In 1856, Congressman Brooks of South Carolina, bashed abolitionist Senator Sumner in the head with a cane after he delivered a speech stating the expansion of slavery was a "crime."

After the attack, members of Congress began arming themselves before venturing onto the floor.
Southern Democrats applauded Brooks and some threatened Sumner with an even "worse thrashing" if he kept up his rhetoric.

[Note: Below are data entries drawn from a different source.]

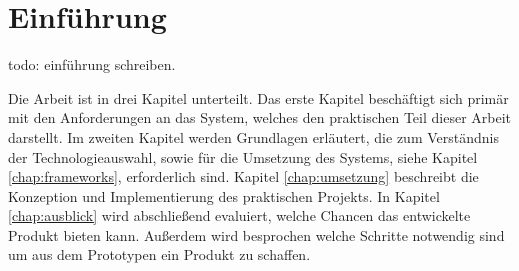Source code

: 
\chapter{Einführung}
\label{chap:introduction}

todo: einführung schreiben.

Die Arbeit ist in drei Kapitel unterteilt. Das erste Kapitel beschäftigt sich primär mit den
Anforderungen an das System, welches den praktischen Teil dieser Arbeit darstellt.
Im zweiten Kapitel werden Grundlagen erläutert, die zum Verständnis der Technologieauswahl,
sowie für die Umsetzung des Systems, siehe Kapitel \ref{chap:frameworks}, erforderlich sind.
Kapitel \ref{chap:umsetzung} beschreibt die Konzeption und Implementierung des praktischen Projekts.
In Kapitel \ref{chap:ausblick} wird abschließend evaluiert, welche Chancen das entwickelte Produkt bieten kann.
Außerdem wird besprochen welche Schritte notwendig sind um aus dem Prototypen ein Produkt zu schaffen.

The Richmond Enquirer, a leading Southern newspaper, described the assault as "good in conception, better in execution, and best of all in consequences."
In his home state of South Carolina, Brooks frequently received wooden canes as gifts from admiring white supremacists in the South's pro-slavery Democratic Party.
The defense of Brooks' by Southern politicians pushed Northerners to feel that the Democratic Party and slavery itself were equally violent and reprehensible.

One abolitionist explained the caning of Sumner would "awaken our people from the lethargy which they have sunk."
Abolitionists circulated thousands of copies of Sumner's speech. One abolitionist politician in Massachusetts claimed: "We can bring together a large class of influential people who would not be so likely otherwise to step within our ranks."
"Northerners found it easier to believe what Sumner and abolitionists had long claimed...the Slave Power's influence was achieved by their alliance with weak-willed and conservative Northerners in Congress...which dictated...government in an undemocratic and oppressive way."